▶ [Exercise goal] Sort through the data and copy the lines holding the word "Index".

▶ [Data records]
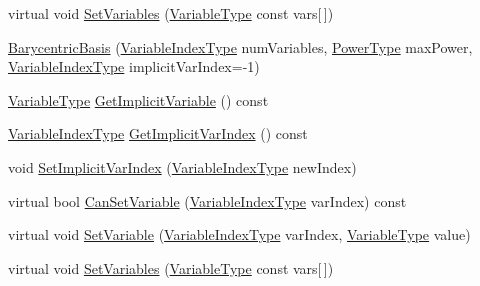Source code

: \begin{DoxyCompactItemize}
\item 
virtual void \hyperlink{classnmr_multi_variable_power_basis_ab454425aeefbf2d7afd741ca6dcb38cb}{Set\-Variables} (\hyperlink{classnmr_multi_variable_power_basis_a7089007a79cce8d2eb3672e2d61af06c}{Variable\-Type} const vars\mbox{[}$\,$\mbox{]})
\item 
\hyperlink{classnmr_multi_variable_power_basis_ae41a070cd143003217f557cb0fce175f}{Barycentric\-Basis} (\hyperlink{classnmr_multi_variable_power_basis_ae125326a623043fcfd020aeeefd1cce6}{Variable\-Index\-Type} num\-Variables, \hyperlink{classnmr_multi_variable_power_basis_a2cb67df83e9fcac213848fa7a7295fcc}{Power\-Type} max\-Power, \hyperlink{classnmr_multi_variable_power_basis_ae125326a623043fcfd020aeeefd1cce6}{Variable\-Index\-Type} implicit\-Var\-Index=-\/1)
\item 
\hyperlink{classnmr_multi_variable_power_basis_a7089007a79cce8d2eb3672e2d61af06c}{Variable\-Type} \hyperlink{classnmr_multi_variable_power_basis_a10bb68fd02aefa61c187151b741a5ae7}{Get\-Implicit\-Variable} () const 
\item 
\hyperlink{classnmr_multi_variable_power_basis_ae125326a623043fcfd020aeeefd1cce6}{Variable\-Index\-Type} \hyperlink{classnmr_multi_variable_power_basis_af19d614590b843a7ce1f4355be4174bd}{Get\-Implicit\-Var\-Index} () const 
\item 
void \hyperlink{classnmr_multi_variable_power_basis_ac08437f297d3deb0d7bbb6500b06779d}{Set\-Implicit\-Var\-Index} (\hyperlink{classnmr_multi_variable_power_basis_ae125326a623043fcfd020aeeefd1cce6}{Variable\-Index\-Type} new\-Index)
\item 
virtual bool \hyperlink{classnmr_multi_variable_power_basis_abcaeac7c3a176d67ff36be3cabd12de1}{Can\-Set\-Variable} (\hyperlink{classnmr_multi_variable_power_basis_ae125326a623043fcfd020aeeefd1cce6}{Variable\-Index\-Type} var\-Index) const 
\item 
virtual void \hyperlink{classnmr_multi_variable_power_basis_a9e01a0a65e51201f44851c34a68fdd59}{Set\-Variable} (\hyperlink{classnmr_multi_variable_power_basis_ae125326a623043fcfd020aeeefd1cce6}{Variable\-Index\-Type} var\-Index, \hyperlink{classnmr_multi_variable_power_basis_a7089007a79cce8d2eb3672e2d61af06c}{Variable\-Type} value)
\item 
virtual void \hyperlink{classnmr_multi_variable_power_basis_ab454425aeefbf2d7afd741ca6dcb38cb}{Set\-Variables} (\hyperlink{classnmr_multi_variable_power_basis_a7089007a79cce8d2eb3672e2d61af06c}{Variable\-Type} const vars\mbox{[}$\,$\mbox{]})
\end{DoxyCompactItemize}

▶ [Answer for the task]
\hyperlink{classnmr_multi_variable_power_basis_ae41a070cd143003217f557cb0fce175f}{Barycentric\-Basis} (\hyperlink{classnmr_multi_variable_power_basis_ae125326a623043fcfd020aeeefd1cce6}{Variable\-Index\-Type} num\-Variables, \hyperlink{classnmr_multi_variable_power_basis_a2cb67df83e9fcac213848fa7a7295fcc}{Power\-Type} max\-Power, \hyperlink{classnmr_multi_variable_power_basis_ae125326a623043fcfd020aeeefd1cce6}{Variable\-Index\-Type} implicit\-Var\-Index=-\/1)
\hyperlink{classnmr_multi_variable_power_basis_ae125326a623043fcfd020aeeefd1cce6}{Variable\-Index\-Type} \hyperlink{classnmr_multi_variable_power_basis_af19d614590b843a7ce1f4355be4174bd}{Get\-Implicit\-Var\-Index} () const 
void \hyperlink{classnmr_multi_variable_power_basis_ac08437f297d3deb0d7bbb6500b06779d}{Set\-Implicit\-Var\-Index} (\hyperlink{classnmr_multi_variable_power_basis_ae125326a623043fcfd020aeeefd1cce6}{Variable\-Index\-Type} new\-Index)
virtual bool \hyperlink{classnmr_multi_variable_power_basis_abcaeac7c3a176d67ff36be3cabd12de1}{Can\-Set\-Variable} (\hyperlink{classnmr_multi_variable_power_basis_ae125326a623043fcfd020aeeefd1cce6}{Variable\-Index\-Type} var\-Index) const 
virtual void \hyperlink{classnmr_multi_variable_power_basis_a9e01a0a65e51201f44851c34a68fdd59}{Set\-Variable} (\hyperlink{classnmr_multi_variable_power_basis_ae125326a623043fcfd020aeeefd1cce6}{Variable\-Index\-Type} var\-Index, \hyperlink{classnmr_multi_variable_power_basis_a7089007a79cce8d2eb3672e2d61af06c}{Variable\-Type} value)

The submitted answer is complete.